Now, I'm all for teens not having children, but these single moms in their 30's have got to go. They've got to go down to the bar and be able to knock back nine or ten, and display that morally casual attitude that keeps guys like me alive. If their clock is ticking, let 'em go digital.

Dems - can you deliver on that?

#22 - Posted by: bunkerboy on March 15, 2007 11:00 PM

Could they please change the spelling of all English words to be phonetic. Get rid of all the silent letters and letters like ph instead of f in phonetic.

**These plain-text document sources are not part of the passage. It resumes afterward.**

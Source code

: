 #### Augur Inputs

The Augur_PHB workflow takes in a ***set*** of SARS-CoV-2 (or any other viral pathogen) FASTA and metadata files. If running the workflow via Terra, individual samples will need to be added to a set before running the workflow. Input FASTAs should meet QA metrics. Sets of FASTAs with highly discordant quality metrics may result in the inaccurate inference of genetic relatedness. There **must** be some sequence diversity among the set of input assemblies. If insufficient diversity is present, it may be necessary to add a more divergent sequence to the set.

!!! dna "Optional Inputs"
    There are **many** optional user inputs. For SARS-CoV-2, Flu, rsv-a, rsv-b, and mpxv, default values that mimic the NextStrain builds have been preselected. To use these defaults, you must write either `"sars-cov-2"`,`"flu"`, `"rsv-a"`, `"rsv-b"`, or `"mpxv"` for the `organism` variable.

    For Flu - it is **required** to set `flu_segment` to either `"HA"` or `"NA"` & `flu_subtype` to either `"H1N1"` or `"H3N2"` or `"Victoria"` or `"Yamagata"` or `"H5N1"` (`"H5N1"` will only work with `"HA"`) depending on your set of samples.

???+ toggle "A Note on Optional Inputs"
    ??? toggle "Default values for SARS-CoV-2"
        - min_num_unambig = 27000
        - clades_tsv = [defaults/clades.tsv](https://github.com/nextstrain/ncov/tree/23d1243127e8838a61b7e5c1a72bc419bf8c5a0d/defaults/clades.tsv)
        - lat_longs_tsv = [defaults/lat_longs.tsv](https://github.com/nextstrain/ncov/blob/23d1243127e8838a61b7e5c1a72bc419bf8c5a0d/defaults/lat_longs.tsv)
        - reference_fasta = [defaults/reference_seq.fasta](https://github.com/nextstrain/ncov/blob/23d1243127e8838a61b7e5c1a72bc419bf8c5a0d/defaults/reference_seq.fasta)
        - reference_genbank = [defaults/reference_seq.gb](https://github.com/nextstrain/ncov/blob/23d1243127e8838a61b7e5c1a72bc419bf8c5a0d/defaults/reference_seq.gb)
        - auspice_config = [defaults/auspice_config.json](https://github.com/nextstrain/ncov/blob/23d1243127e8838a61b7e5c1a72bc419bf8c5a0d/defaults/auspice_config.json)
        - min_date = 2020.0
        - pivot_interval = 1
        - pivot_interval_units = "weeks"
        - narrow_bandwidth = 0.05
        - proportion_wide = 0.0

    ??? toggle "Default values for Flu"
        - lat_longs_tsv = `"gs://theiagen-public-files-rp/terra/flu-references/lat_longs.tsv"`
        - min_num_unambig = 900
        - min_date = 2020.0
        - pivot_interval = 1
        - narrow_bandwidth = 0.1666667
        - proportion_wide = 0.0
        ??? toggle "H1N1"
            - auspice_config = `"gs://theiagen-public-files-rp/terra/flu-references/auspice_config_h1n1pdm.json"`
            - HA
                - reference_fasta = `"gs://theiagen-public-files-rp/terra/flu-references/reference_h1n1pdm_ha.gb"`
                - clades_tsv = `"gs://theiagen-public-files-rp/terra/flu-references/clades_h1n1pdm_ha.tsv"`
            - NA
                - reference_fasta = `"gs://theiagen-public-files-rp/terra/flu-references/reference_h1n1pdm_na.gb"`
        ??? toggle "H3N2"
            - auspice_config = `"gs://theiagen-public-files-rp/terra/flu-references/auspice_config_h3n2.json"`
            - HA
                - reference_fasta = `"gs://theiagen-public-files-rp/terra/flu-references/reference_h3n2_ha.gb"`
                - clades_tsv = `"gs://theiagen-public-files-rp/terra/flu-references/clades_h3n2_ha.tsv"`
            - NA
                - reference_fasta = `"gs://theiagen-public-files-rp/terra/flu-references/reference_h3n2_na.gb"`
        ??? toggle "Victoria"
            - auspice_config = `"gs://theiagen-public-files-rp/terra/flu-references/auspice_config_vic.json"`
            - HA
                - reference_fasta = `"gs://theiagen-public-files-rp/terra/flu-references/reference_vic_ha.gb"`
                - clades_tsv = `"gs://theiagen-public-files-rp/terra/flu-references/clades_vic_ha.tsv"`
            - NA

#23 - Posted by: SkyWatch on March 16, 2007 07:55 PM

1. Children in restaurants are bad for people's mental health. Second-hand stress, you know. Especially people who already raised theirs, and don't want to relive the past. So, we need "Children" and "Non-Children" sections in restaurants, movies, and big box stores.

2. Sunshine Tax Exemption. I live in California, and some days are foggy here on the Coast. I want to be able to write foggy days off of my Sunshine Taxes. We pay the highest rate in the country, dagnabit.

3. Less food in restaurants. No wonder we're all fat. Restaurants serve individual portions that would serve as the entire buffet in some Emerging Countries. The gov'ment needs to regulate how much food can be served at one time to one person, and each item should have a little piece of paper stuck into it with the total calories, fats, salts, sugars, preservatives, and the carbon offsets required to eat it. You know, sort of like a Chinese fortune cookie with a liberal conscience.

Wouldn't it be a better world if the Dems enacted these changes?

#24 - Posted by: Joanie on March 18, 2007 01:58 AM

If they enacted number 3, my Tall, Skinny, High-Metabolism having ass would be doing murders. Fat people just need to learn to keep their fat disgusting pie chutes shut, or stop complaining about being overweight heifers. I won't be punished because 2-ton Tina can't keep the Twinkies out of her Cellulite cushioned Maw.